[Dataset entries]
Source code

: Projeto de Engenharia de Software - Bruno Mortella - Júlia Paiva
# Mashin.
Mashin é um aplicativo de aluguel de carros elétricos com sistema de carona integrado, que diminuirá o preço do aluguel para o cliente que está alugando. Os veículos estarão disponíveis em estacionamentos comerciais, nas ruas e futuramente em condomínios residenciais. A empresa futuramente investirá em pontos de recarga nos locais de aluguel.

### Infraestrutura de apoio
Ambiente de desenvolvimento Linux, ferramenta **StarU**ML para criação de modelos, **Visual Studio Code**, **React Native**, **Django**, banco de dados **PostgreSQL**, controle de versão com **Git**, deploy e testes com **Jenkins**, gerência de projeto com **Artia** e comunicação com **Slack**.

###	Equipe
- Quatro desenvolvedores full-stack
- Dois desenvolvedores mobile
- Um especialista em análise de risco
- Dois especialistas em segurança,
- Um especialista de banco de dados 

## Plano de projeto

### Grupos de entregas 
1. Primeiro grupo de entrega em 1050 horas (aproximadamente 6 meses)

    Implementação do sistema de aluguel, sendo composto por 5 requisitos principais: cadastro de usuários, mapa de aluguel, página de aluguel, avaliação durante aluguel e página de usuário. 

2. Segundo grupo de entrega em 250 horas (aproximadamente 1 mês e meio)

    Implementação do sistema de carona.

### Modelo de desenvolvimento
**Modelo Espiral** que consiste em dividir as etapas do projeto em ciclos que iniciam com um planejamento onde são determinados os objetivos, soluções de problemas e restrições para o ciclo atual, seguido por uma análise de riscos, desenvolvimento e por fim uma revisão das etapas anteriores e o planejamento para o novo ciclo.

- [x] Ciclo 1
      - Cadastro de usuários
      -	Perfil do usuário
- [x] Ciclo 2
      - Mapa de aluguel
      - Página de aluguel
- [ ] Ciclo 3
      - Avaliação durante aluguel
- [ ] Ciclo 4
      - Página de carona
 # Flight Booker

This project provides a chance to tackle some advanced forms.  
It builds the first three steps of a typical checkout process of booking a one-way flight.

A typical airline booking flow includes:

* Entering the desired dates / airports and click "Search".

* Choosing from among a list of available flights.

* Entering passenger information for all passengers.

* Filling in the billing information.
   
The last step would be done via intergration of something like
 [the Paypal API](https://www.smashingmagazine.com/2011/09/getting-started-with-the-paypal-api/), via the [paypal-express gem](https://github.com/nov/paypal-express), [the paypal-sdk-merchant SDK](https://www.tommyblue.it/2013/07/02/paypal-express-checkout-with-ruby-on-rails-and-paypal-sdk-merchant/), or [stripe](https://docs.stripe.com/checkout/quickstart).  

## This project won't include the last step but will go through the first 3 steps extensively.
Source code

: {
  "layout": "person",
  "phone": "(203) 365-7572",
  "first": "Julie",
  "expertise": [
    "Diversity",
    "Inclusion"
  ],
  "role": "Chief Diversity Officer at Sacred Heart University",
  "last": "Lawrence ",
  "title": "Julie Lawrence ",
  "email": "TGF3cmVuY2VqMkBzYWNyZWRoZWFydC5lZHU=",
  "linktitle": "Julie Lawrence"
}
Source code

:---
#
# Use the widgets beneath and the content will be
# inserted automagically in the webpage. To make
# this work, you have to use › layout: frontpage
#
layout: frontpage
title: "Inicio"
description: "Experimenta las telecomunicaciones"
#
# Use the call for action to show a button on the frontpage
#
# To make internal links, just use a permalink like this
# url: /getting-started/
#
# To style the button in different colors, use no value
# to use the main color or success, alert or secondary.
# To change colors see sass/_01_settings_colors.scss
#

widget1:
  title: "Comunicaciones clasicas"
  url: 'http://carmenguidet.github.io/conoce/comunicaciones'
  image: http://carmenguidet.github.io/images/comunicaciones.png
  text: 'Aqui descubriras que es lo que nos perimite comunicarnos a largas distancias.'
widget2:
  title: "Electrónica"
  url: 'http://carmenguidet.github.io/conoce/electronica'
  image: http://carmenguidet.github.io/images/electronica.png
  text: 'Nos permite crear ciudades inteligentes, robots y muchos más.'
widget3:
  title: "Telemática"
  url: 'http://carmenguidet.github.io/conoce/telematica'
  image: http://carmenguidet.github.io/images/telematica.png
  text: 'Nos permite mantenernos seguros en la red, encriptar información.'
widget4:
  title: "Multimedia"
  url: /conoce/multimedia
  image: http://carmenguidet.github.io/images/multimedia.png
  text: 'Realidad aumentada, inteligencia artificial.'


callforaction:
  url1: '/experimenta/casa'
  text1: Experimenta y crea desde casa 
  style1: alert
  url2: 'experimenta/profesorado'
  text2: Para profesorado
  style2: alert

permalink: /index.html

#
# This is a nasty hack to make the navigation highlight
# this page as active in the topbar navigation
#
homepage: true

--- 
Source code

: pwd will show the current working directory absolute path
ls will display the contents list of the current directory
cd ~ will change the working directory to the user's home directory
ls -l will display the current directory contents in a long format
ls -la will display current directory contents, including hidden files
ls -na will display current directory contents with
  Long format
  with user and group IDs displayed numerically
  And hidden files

WHAT TO PRODUCE: What lines in the entries above include the string "aproximadamente"? Return each one.

SOLUTION TO THE EXERCISE:
1. Primeiro grupo de entrega em 1050 horas (aproximadamente 6 meses)
2. Segundo grupo de entrega em 250 horas (aproximadamente 1 mês e meio)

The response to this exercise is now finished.